::: Given data
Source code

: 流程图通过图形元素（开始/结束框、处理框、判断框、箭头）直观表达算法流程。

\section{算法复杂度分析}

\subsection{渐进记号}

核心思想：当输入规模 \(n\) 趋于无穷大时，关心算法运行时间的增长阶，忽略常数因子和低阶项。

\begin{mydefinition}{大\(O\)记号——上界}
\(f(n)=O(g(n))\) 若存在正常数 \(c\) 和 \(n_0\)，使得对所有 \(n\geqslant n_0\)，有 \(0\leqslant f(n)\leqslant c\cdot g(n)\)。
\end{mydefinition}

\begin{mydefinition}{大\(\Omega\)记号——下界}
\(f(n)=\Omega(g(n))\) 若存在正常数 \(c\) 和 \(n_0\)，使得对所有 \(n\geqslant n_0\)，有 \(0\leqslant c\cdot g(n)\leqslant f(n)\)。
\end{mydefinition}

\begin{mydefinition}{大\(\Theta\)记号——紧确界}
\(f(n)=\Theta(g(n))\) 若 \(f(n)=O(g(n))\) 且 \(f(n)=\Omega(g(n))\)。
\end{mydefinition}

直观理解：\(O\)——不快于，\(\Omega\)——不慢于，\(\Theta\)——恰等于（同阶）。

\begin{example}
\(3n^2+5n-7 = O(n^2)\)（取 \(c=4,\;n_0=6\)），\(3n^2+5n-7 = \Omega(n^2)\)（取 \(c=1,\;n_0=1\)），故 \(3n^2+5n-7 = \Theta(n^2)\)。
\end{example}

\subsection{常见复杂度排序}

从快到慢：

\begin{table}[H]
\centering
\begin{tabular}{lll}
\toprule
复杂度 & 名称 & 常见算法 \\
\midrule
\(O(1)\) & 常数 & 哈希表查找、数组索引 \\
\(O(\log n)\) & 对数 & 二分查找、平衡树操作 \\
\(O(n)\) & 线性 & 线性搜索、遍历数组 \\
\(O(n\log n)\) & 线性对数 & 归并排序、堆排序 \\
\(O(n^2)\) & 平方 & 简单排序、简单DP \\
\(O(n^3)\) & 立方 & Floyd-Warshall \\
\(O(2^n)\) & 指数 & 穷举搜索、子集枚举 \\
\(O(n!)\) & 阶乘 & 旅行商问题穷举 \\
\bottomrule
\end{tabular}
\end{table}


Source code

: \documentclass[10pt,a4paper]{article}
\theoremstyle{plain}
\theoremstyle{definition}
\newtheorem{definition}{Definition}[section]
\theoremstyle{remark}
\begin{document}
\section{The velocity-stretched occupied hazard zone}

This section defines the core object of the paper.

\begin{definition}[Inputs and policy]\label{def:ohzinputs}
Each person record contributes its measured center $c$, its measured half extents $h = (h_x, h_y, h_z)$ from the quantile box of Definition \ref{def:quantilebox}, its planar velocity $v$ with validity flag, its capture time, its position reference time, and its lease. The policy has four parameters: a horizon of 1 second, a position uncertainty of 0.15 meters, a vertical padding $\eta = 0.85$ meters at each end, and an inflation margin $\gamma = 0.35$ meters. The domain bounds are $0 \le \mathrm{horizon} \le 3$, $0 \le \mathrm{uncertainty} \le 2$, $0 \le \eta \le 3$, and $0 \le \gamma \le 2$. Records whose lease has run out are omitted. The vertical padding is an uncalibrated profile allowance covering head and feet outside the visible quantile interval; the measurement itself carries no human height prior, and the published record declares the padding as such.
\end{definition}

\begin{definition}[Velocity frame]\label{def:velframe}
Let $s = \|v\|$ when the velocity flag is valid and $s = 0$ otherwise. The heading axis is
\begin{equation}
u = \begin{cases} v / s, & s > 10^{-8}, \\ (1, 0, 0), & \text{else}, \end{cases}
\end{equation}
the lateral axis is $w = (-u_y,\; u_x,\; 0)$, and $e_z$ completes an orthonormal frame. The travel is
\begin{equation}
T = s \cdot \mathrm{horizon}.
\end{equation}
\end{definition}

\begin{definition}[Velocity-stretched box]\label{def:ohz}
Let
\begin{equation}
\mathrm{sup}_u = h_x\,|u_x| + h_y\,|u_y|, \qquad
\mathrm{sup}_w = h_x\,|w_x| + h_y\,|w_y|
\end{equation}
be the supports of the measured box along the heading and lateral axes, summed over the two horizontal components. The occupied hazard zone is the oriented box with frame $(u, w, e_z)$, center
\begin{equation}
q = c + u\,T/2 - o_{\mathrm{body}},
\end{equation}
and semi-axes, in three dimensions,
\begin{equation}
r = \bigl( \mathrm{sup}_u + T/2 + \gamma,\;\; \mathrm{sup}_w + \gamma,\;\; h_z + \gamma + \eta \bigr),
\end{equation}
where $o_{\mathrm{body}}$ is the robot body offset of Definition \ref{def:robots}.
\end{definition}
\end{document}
::::::
* _What you are asked to do_:
Transcribe the data exactly.

* _Exercise output_:
Source code

: 流程图通过图形元素（开始/结束框、处理框、判断框、箭头）直观表达算法流程。

\section{算法复杂度分析}

\subsection{渐进记号}

核心思想：当输入规模 \(n\) 趋于无穷大时，关心算法运行时间的增长阶，忽略常数因子和低阶项。

\begin{mydefinition}{大\(O\)记号——上界}
\(f(n)=O(g(n))\) 若存在正常数 \(c\) 和 \(n_0\)，使得对所有 \(n\geqslant n_0\)，有 \(0\leqslant f(n)\leqslant c\cdot g(n)\)。
\end{mydefinition}

\begin{mydefinition}{大\(\Omega\)记号——下界}
\(f(n)=\Omega(g(n))\) 若存在正常数 \(c\) 和 \(n_0\)，使得对所有 \(n\geqslant n_0\)，有 \(0\leqslant c\cdot g(n)\leqslant f(n)\)。
\end{mydefinition}

\begin{mydefinition}{大\(\Theta\)记号——紧确界}
\(f(n)=\Theta(g(n))\) 若 \(f(n)=O(g(n))\) 且 \(f(n)=\Omega(g(n))\)。
\end{mydefinition}

直观理解：\(O\)——不快于，\(\Omega\)——不慢于，\(\Theta\)——恰等于（同阶）。

\begin{example}
\(3n^2+5n-7 = O(n^2)\)（取 \(c=4,\;n_0=6\)），\(3n^2+5n-7 = \Omega(n^2)\)（取 \(c=1,\;n_0=1\)），故 \(3n^2+5n-7 = \Theta(n^2)\)。
\end{example}

\subsection{常见复杂度排序}

从快到慢：

\begin{table}[H]
\centering
\begin{tabular}{lll}
\toprule
复杂度 & 名称 & 常见算法 \\
\midrule
\(O(1)\) & 常数 & 哈希表查找、数组索引 \\
\(O(\log n)\) & 对数 & 二分查找、平衡树操作 \\
\(O(n)\) & 线性 & 线性搜索、遍历数组 \\
\(O(n\log n)\) & 线性对数 & 归并排序、堆排序 \\
\(O(n^2)\) & 平方 & 简单排序、简单DP \\
\(O(n^3)\) & 立方 & Floyd-Warshall \\
\(O(2^n)\) & 指数 & 穷举搜索、子集枚举 \\
\(O(n!)\) & 阶乘 & 旅行商问题穷举 \\
\bottomrule
\end{tabular}
\end{table}


Source code

: \documentclass[10pt,a4paper]{article}
\theoremstyle{plain}
\theoremstyle{definition}
\newtheorem{definition}{Definition}[section]
\theoremstyle{remark}
\begin{document}
\section{The velocity-stretched occupied hazard zone}

This section defines the core object of the paper.

\begin{definition}[Inputs and policy]\label{def:ohzinputs}
Each person record contributes its measured center $c$, its measured half extents $h = (h_x, h_y, h_z)$ from the quantile box of Definition \ref{def:quantilebox}, its planar velocity $v$ with validity flag, its capture time, its position reference time, and its lease. The policy has four parameters: a horizon of 1 second, a position uncertainty of 0.15 meters, a vertical padding $\eta = 0.85$ meters at each end, and an inflation margin $\gamma = 0.35$ meters. The domain bounds are $0 \le \mathrm{horizon} \le 3$, $0 \le \mathrm{uncertainty} \le 2$, $0 \le \eta \le 3$, and $0 \le \gamma \le 2$. Records whose lease has run out are omitted. The vertical padding is an uncalibrated profile allowance covering head and feet outside the visible quantile interval; the measurement itself carries no human height prior, and the published record declares the padding as such.
\end{definition}

\begin{definition}[Velocity frame]\label{def:velframe}
Let $s = \|v\|$ when the velocity flag is valid and $s = 0$ otherwise. The heading axis is
\begin{equation}
u = \begin{cases} v / s, & s > 10^{-8}, \\ (1, 0, 0), & \text{else}, \end{cases}
\end{equation}
the lateral axis is $w = (-u_y,\; u_x,\; 0)$, and $e_z$ completes an orthonormal frame. The travel is
\begin{equation}
T = s \cdot \mathrm{horizon}.
\end{equation}
\end{definition}

\begin{definition}[Velocity-stretched box]\label{def:ohz}
Let
\begin{equation}
\mathrm{sup}_u = h_x\,|u_x| + h_y\,|u_y|, \qquad
\mathrm{sup}_w = h_x\,|w_x| + h_y\,|w_y|
\end{equation}
be the supports of the measured box along the heading and lateral axes, summed over the two horizontal components. The occupied hazard zone is the oriented box with frame $(u, w, e_z)$, center
\begin{equation}
q = c + u\,T/2 - o_{\mathrm{body}},
\end{equation}
and semi-axes, in three dimensions,
\begin{equation}
r = \bigl( \mathrm{sup}_u + T/2 + \gamma,\;\; \mathrm{sup}_w + \gamma,\;\; h_z + \gamma + \eta \bigr),
\end{equation}
where $o_{\mathrm{body}}$ is the robot body offset of Definition \ref{def:robots}.
\end{definition}
\end{document}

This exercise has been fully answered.